_ASSIGNMENT:_ Each line that contains the string "enumerate" counts once; report how many such lines appear in the data, as a number only.

_ENTRIES PROVIDED:_
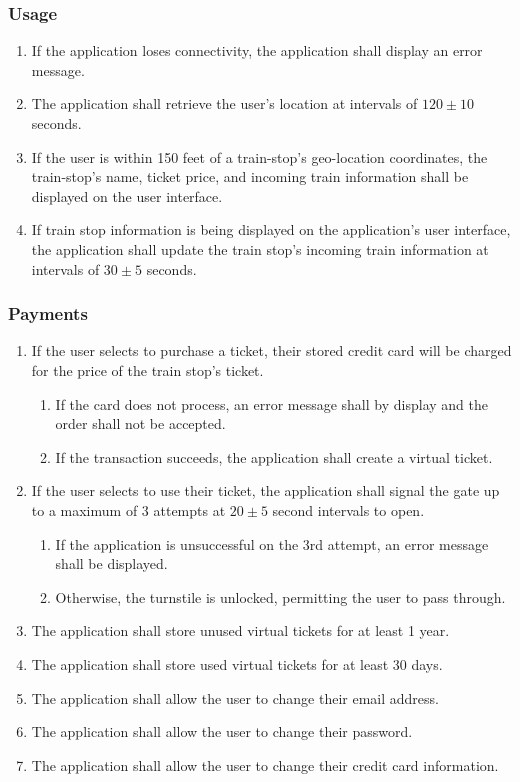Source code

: 	\subsubsection{Usage}\begin{enumerate}
		\item If the application loses connectivity, the application shall display an error message. 
		\item The application shall retrieve the user’s location at intervals of $120\pm10$ seconds.
		\item If the user is within 150 feet of a train-stop’s geo-location coordinates, the train-stop’s name, ticket price, and incoming train information shall be displayed on the user interface.
		\item If train stop information is being displayed on the application’s user interface, the application shall update the train stop’s incoming train information at intervals of $30\pm 5$ seconds.
	\end{enumerate}
	
	\subsubsection{Payments}\begin{enumerate}
		\item If the user selects to purchase a ticket, their stored credit card will be charged for the price of the train stop’s ticket.
		\begin{enumerate}
			\item If the card does not process, an error message shall by display and the order shall not be accepted.
			\item If the transaction succeeds, the application shall create a virtual ticket.
		\end{enumerate}
		\item If the user selects to use their ticket, the application shall signal the gate up to a maximum of 3 attempts at $20\pm 5$ second intervals to open.
			\begin{enumerate}
				\item If the application is unsuccessful on the 3rd attempt, an error message shall be displayed.
				\item Otherwise, the turnstile is unlocked, permitting the user to pass through.
			\end{enumerate}
		\item The application shall store unused virtual tickets for at least 1 year.
		\item The application shall store used virtual tickets for at least 30 days.
		\item The application shall allow the user to change their email address.
		\item The application shall allow the user to change their password.
		\item The application shall allow the user to change their credit card information.
	\end{enumerate}		
\newpage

_FINISHED TASK:_ 8